Please print exactly the lines below, from the start of the material up to and including the line with "If $V$ is almost", but none of the pictures.

__THE RECORDS__:
%%
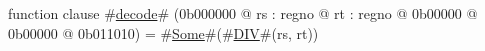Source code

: function clause #\hyperref[zdecode]{decode}# (0b000000 @ rs : regno @ rt : regno @ 0b00000 @ 0b00000 @ 0b011010) =
  #\hyperref[zSome]{Some}#(#\hyperref[zDIV]{DIV}#(rs, rt))
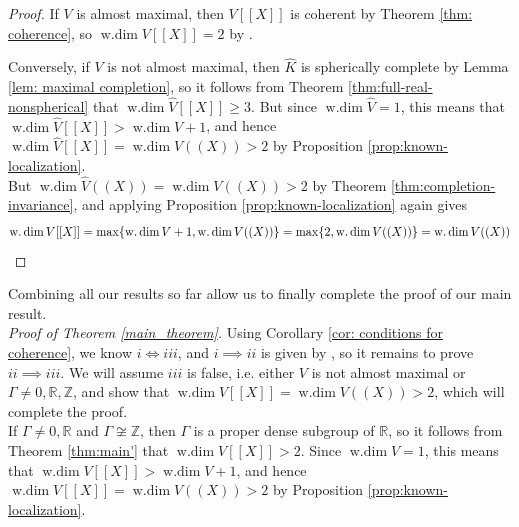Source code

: \documentclass[12pt]{amsart}
\theoremstyle{plain}
\newcommand{\wdim}{\operatorname{w.dim}}
\begin{document}
\begin{proof}

If $V$ is almost maximal, then $V[[X]]$ is coherent by Theorem \ref{thm: coherence}, so $\wdim V[[X]]=2$ by \cite[Lemma 1]{JondrupSmall}.

Conversely, if $V$ is not almost maximal, then $\widehat{K}$ is spherically complete by Lemma \ref{lem: maximal completion}, so it follows from Theorem \ref{thm:full-real-nonspherical} that $\wdim\widehat{V}[[X]]\geq 3$. But since $\wdim\widehat{V}=1$, this means that $\wdim \widehat{V}[[X]]>\wdim\widehat{V}+1$, and hence $\wdim\widehat{V}[[X]]=\wdim\widehat{V}((X))>2$ by Proposition \ref{prop:known-localization}.\\

\noindent But $\wdim\widehat{V}((X))=\wdim V((X))>2$ by Theorem \ref{thm:completion-invariance}, and applying Proposition \ref{prop:known-localization} again gives $$\wdim V[[X]]=\max\{\wdim V+1,\wdim V((X))\}=\max\{2,\wdim V((X))\}=\wdim V((X))\qedhere$$
\end{proof}

\noindent Combining all our results so far allow us to finally complete the proof of our main result.\\

\noindent\emph{Proof of Theorem \ref{main_theorem}.} Using Corollary \ref{cor: conditions for coherence}, we know $i\iff iii$, and $i\implies ii$ is given by \cite[Lemma 1.1]{JondrupSmall}, so it remains to prove $ii\implies iii$. We will assume $iii$ is false, i.e. either $V$ is not almost maximal or $\Gamma\neq 0,\mathbb{R},\mathbb{Z}$, and show that $\wdim V[[X]]=\wdim V((X))>2$, which will complete the proof.\\

\noindent If $\Gamma\neq 0,\mathbb{R}$ and $\Gamma\not\cong\mathbb{Z}$, then $\Gamma$ is a proper dense subgroup of $\mathbb{R}$, so it follows from Theorem \ref{thm:main'} that $\wdim V[[X]]>2$. Since $\wdim V=1$, this means that $\wdim V[[X]]>\wdim V+1$, and hence $\wdim V[[X]]=\wdim V((X))>2$ by Proposition \ref{prop:known-localization}.\\
\end{document}
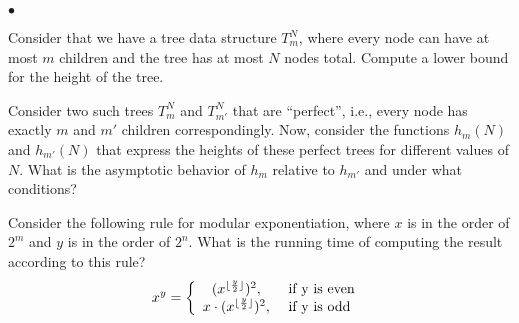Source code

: \documentclass{article}
\newenvironment{myitem}{\begin{list}{$\bullet$}
{\setlength{\itemsep}{-0pt}
\setlength{\topsep}{0pt}
\setlength{\labelwidth}{0pt}
\setlength{\leftmargin}{10pt}
\setlength{\parsep}{-0pt}
\setlength{\itemsep}{0pt}
\setlength{\partopsep}{0pt}}}%
{\end{list}}
\begin{document}
\begin{myitem}
\item Consider that we have a tree data structure $T_m^N$, where every
  node can have at most $m$ children and the tree has at most $N$
  nodes total. Compute a lower bound for the height of the tree.\\

\item Consider two such trees $T_m^N$ and $T_{m'}^N$ that are
  ``perfect'', i.e., every node has exactly $m$ and $m'$ children
  correspondingly. Now, consider the functions $h_m(N)$ and
  $h_{m'}(N)$ that express the heights of these perfect trees for
  different values of $N$. What is the asymptotic behavior of $h_m$
  relative to $h_{m'}$ and under what conditions?\\

\item Consider the following rule for modular exponentiation, where
  $x$ is in the order of $2^m$ and $y$ is in the order of $2^n$. What
  is the running time of computing the result according to this rule?
$$x^y = \left\{
\begin{array}{c l}     
    (x ^{\lfloor \frac{y}{2} \rfloor} )^2,  & \textrm{ if y is even }\\
    x \cdot (x^{\lfloor \frac{y}{2} \rfloor} )^2, & \textrm{ if y is odd}
\end{array}\right.$$
\end{myitem}
\end{document}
%%
__OUTPUT FOR THIS EXERCISE__:
Source code

: function clause #\hyperref[zdecode]{decode}# (0b000000 @ rs : regno @ rt : regno @ 0b00000 @ 0b00000 @ 0b011010) =
  #\hyperref[zSome]{Some}#(#\hyperref[zDIV]{DIV}#(rs, rt))
Source code

: \documentclass[12pt]{amsart}
\theoremstyle{plain}
\newcommand{\wdim}{\operatorname{w.dim}}
\begin{document}
\begin{proof}

If $V$ is almost maximal, then $V[[X]]$ is coherent by Theorem \ref{thm: coherence}, so $\wdim V[[X]]=2$ by \cite[Lemma 1]{JondrupSmall}.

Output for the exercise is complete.